Wonder if anyone has this book. I am planning to scratch build a model of an Auxilliary Steam Whaler. I understand from some book reviews that this book is a must for such a project but at £65 in paperback and about £250 hardback I am reluctant to buy, sight unseen.

If anyone has a copy could you please advise if the book (which I understand contains fold-out drawings) contains hull lines also. The size of whaler I am looking at has a length of approx. 140 ft.

Many thanks. Derek


----------



## stein (Nov 4, 2006)

I was in a model club where one member had a copy, a former whaler who brought it along to a couple of meetings. The book, as I remember it, was big and the fold out drawings were impressive. He built a model from one set of drawings.
I called the price steep, but several members claimed they would order a copy. I wonder if my volumes of "The 74 Gun Ship" is not from the same publishers?


----------



## caledonia2006 (May 28, 2012)

Thanks for your reply Stein, I have contacted many Museums and Universities both in the U.K. and Norway, and non seems to have any drawings of Auxiliary Steam Whalers, which is surprising since it was such a huge industry in the 19th Century. Derek


----------



## stein (Nov 4, 2006)

You could try the modelling club I was a member of. The old whaler I mentioned has passed away, but not unlikely there are other members who could help you. They did have a library in my time... anyway I can think of no better place to search. The webpage is in Norwegian but I see the chairman has an e-mail adress on the home page (upper right); http://maritimmodellklubb.wordpress.com/

There's also the whaling museum in Sandefjord, which i know nothing about: http://www.hvalfangstmuseet.no/en/


----------



## caledonia2006 (May 28, 2012)

Thanks again Stein, I will follow the Club link up. The Google Translater overcomes my lack of Norwegian. Appreciate your help once again. Derek


----------



## backsplice (May 23, 2005)

Don,t know if it,ll be any help but only yesterday I saw a tv prog which included the Maritime Museum in the trinity house building Leith. There are lots of stuff relating to Whaling because of Salvesens I guess so perhaps with a wee bit of luck they might have what your looking for anyway good luck


----------



## caledonia2006 (May 28, 2012)

backsplice said:


> Don,t know if it,ll be any help but only yesterday I saw a tv prog which included the Maritime Museum in the trinity house building Leith. There are lots of stuff relating to Whaling because of Salvesens I guess so perhaps with a wee bit of luck they might have what your looking for anyway good luck


Thanks very much I will follow this up. Derek


----------



## caledonia2006 (May 28, 2012)

Some sucess at last. I have finally found the Plans for the SY Scotia which was the vessel I was really looking for.

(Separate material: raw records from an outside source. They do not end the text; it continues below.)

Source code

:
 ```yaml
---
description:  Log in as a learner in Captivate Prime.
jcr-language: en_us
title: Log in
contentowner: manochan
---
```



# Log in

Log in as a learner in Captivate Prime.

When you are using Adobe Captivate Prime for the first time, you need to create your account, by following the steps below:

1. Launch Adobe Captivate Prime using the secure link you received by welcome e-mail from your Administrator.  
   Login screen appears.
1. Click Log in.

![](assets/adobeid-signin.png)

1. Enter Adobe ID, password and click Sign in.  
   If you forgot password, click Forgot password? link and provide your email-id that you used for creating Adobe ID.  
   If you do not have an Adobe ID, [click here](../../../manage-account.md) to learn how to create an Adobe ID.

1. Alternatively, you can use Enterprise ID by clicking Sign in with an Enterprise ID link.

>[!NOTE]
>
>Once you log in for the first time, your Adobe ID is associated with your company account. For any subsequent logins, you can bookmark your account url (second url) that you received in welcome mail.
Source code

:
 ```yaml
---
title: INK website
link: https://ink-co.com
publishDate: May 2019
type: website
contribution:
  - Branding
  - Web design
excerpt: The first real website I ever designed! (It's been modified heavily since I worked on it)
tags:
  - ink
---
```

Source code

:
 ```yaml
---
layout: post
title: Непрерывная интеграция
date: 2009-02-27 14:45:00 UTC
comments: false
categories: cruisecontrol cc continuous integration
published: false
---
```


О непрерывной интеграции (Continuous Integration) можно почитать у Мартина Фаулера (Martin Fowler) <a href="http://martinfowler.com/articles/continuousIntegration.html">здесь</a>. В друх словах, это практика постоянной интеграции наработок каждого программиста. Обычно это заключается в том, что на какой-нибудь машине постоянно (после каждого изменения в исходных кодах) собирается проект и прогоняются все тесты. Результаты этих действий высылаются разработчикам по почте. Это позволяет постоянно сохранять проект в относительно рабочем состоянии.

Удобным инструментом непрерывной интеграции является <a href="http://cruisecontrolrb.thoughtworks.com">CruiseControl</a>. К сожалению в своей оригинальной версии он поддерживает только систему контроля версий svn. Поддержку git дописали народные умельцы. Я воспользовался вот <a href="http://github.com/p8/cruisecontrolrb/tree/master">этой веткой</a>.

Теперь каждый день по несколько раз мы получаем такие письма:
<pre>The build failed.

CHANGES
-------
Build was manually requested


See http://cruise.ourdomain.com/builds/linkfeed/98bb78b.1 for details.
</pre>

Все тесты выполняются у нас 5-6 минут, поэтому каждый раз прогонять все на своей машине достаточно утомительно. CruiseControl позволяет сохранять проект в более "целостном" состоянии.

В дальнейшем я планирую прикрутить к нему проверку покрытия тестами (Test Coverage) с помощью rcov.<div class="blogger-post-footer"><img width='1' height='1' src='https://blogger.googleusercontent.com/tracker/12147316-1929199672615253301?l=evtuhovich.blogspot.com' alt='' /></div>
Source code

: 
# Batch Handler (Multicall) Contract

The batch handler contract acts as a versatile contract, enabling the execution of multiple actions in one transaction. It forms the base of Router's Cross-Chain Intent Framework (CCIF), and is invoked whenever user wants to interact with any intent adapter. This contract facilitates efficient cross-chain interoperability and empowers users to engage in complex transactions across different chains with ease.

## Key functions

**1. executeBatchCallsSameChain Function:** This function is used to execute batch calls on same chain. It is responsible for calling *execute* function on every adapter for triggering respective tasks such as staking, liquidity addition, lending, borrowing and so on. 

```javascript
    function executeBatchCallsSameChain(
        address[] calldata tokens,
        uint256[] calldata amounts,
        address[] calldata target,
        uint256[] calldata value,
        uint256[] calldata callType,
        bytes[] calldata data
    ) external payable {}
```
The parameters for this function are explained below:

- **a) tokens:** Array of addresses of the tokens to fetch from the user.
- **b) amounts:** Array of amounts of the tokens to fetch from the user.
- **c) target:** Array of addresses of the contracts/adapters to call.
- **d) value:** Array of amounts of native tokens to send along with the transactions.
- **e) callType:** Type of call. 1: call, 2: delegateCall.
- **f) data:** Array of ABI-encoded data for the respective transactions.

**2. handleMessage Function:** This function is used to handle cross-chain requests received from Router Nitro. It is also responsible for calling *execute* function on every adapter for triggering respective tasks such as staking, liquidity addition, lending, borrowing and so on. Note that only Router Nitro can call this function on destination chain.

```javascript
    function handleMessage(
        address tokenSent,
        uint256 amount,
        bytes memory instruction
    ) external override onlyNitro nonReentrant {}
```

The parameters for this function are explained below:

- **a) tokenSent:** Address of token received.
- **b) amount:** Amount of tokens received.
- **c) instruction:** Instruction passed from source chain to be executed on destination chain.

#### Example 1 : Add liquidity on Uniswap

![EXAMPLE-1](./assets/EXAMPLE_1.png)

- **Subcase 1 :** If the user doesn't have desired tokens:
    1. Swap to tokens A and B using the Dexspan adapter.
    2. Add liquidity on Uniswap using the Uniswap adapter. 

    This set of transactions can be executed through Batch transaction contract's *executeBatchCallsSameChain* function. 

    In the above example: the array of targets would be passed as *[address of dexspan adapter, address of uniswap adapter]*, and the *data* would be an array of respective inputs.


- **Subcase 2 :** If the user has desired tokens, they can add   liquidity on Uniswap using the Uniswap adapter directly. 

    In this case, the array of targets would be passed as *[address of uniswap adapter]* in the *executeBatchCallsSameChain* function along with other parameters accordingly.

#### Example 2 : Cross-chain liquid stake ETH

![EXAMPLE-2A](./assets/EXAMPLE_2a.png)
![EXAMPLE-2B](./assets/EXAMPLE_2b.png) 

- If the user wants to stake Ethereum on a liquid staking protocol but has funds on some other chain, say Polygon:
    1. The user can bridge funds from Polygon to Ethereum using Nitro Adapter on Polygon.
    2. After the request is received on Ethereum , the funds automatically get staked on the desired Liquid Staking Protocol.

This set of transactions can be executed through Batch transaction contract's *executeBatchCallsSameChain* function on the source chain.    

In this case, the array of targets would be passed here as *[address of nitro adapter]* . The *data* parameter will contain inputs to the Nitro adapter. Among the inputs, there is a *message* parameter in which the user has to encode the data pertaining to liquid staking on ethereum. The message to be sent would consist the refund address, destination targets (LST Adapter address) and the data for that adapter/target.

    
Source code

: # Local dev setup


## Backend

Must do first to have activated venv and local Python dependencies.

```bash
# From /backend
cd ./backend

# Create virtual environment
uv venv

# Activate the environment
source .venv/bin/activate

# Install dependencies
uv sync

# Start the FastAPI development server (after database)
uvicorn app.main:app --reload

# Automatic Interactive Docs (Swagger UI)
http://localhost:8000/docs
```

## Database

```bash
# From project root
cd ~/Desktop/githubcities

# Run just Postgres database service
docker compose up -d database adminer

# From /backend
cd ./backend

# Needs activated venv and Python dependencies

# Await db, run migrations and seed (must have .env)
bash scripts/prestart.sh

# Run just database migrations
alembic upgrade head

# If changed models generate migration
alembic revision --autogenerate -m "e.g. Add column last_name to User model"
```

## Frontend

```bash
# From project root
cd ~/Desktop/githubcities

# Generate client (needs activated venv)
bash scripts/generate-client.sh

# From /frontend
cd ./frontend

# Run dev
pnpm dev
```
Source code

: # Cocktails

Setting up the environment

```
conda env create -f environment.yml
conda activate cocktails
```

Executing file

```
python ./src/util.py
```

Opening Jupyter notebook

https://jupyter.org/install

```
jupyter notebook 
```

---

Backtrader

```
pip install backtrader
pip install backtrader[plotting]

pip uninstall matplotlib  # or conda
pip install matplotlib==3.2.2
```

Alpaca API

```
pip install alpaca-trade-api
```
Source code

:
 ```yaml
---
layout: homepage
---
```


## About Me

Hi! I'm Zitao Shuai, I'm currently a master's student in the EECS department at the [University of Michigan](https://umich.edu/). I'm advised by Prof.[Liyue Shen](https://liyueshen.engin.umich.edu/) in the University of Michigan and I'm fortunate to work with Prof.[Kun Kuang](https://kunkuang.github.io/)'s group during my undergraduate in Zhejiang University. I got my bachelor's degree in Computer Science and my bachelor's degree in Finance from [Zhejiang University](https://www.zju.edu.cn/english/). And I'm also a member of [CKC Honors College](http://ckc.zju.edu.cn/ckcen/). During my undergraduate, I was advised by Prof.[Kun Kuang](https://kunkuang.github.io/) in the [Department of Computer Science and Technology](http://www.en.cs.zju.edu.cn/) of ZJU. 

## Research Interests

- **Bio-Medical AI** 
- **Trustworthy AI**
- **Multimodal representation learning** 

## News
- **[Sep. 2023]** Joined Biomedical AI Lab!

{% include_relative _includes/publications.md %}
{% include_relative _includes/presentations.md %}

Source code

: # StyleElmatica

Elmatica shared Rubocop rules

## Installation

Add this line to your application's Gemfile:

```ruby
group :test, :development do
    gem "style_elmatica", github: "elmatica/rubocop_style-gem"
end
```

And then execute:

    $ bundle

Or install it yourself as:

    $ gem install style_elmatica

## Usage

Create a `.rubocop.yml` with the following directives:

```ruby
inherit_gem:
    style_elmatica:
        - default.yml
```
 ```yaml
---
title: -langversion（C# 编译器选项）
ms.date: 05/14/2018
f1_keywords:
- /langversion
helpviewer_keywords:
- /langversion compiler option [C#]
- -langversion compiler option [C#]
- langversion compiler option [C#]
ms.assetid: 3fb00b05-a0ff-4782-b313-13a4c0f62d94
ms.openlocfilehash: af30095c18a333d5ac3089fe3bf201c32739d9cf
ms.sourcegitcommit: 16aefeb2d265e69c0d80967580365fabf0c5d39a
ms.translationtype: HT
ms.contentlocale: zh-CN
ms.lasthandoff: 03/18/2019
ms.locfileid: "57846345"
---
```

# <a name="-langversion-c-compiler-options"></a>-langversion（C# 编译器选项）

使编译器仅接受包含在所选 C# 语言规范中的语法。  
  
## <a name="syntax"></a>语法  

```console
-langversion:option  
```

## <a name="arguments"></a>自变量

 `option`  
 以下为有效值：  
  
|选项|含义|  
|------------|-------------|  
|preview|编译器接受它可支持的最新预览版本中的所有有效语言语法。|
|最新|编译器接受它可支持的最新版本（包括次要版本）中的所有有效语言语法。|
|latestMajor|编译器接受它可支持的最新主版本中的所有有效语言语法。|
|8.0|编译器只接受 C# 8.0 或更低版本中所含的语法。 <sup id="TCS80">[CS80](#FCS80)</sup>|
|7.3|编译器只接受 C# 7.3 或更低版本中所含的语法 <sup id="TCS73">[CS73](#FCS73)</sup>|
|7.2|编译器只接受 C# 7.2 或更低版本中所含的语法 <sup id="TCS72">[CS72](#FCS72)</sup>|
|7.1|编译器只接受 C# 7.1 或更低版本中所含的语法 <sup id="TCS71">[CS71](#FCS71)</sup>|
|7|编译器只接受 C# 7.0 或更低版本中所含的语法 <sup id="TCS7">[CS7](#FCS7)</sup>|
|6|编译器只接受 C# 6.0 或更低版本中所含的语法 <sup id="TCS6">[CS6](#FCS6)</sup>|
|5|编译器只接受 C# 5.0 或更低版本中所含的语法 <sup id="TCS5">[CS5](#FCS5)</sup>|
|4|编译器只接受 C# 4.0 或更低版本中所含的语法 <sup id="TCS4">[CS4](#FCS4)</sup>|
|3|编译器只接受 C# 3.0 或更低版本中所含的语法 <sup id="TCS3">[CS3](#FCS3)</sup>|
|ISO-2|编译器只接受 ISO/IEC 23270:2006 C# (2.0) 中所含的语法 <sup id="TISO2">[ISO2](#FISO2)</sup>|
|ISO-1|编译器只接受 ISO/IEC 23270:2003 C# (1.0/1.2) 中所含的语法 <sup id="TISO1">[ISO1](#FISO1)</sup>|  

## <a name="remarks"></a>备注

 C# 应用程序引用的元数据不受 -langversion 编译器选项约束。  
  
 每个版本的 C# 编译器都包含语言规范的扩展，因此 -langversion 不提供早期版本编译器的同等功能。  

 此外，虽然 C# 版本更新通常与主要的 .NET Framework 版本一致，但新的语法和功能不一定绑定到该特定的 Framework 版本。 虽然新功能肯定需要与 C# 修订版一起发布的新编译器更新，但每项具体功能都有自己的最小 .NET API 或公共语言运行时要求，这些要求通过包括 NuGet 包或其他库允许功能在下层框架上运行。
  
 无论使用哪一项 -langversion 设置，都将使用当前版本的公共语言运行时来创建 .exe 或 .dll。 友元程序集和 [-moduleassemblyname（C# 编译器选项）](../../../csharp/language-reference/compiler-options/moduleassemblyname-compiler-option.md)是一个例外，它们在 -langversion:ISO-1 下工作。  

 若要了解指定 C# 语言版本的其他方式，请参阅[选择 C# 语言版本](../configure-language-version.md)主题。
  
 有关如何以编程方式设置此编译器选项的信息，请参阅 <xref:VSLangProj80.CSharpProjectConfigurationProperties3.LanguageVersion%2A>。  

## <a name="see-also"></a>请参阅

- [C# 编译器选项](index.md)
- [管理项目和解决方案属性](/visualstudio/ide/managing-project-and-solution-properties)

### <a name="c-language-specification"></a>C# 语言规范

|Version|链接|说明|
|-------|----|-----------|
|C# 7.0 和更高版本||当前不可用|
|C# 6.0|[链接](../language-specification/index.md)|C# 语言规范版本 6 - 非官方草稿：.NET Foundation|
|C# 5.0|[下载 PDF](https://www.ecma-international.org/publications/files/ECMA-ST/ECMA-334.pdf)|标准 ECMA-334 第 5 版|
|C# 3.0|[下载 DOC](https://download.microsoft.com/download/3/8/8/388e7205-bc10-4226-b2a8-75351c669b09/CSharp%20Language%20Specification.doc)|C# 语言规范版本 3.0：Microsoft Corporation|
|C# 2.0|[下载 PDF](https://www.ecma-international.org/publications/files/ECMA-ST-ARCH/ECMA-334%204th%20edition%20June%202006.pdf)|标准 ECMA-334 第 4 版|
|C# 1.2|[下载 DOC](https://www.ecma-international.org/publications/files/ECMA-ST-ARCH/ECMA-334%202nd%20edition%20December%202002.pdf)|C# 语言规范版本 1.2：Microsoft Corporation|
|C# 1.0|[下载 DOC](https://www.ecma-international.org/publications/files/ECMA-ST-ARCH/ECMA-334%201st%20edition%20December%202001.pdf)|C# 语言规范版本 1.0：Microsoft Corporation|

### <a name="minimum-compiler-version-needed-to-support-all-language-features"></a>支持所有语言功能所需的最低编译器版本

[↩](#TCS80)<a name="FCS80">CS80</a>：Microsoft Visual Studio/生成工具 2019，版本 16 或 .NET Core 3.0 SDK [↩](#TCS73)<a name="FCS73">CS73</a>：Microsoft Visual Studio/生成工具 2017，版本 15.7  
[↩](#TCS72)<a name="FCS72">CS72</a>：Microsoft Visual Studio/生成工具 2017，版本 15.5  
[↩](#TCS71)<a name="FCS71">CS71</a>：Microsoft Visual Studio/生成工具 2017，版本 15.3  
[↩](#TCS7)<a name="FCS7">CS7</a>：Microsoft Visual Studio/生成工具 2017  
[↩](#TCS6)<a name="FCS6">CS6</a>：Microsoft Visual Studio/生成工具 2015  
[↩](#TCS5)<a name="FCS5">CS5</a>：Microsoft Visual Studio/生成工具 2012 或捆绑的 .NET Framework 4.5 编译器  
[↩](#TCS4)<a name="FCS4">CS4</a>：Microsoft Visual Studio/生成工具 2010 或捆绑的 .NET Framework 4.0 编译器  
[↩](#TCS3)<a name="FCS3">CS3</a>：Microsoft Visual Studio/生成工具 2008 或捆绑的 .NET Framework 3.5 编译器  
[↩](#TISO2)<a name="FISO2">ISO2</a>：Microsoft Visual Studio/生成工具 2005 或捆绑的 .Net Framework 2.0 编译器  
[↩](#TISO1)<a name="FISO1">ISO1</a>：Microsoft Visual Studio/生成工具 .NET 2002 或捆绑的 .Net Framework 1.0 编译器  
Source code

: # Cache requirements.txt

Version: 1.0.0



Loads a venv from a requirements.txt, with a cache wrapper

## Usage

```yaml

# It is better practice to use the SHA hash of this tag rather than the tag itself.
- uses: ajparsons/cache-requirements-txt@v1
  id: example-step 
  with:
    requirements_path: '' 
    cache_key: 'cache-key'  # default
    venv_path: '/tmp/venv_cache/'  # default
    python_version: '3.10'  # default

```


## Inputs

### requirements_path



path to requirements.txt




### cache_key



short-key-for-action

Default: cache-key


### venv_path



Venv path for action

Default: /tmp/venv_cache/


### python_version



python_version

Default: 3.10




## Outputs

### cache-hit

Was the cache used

The Thomas H Manning Polar Archives
Scott Polar Research Institute
University of Cambridge
Lensfield Road
Cambridge
CB2 1ER

They advised that the Plans are reproduced in the following book.

"The Log of the Scotia" by William Speirs Bruce, 
edited by Peter Speak published in 1992 by Edinburgh University Press
ISBN 0 74860293 3
the plans are reproduced on pages 40 to 51

Thanks to everyone who offered suggestions during my search. 

Cheers Derek


----------



## caledonia2006 (May 28, 2012)

Some good news this morning, found out my bid on ebay for the above book was successful at a price much lower than Amazon and others. Waiting for delivery now, there are apparently 11 pages of drawings of the vessel and hopefully some photos too. Derek


----------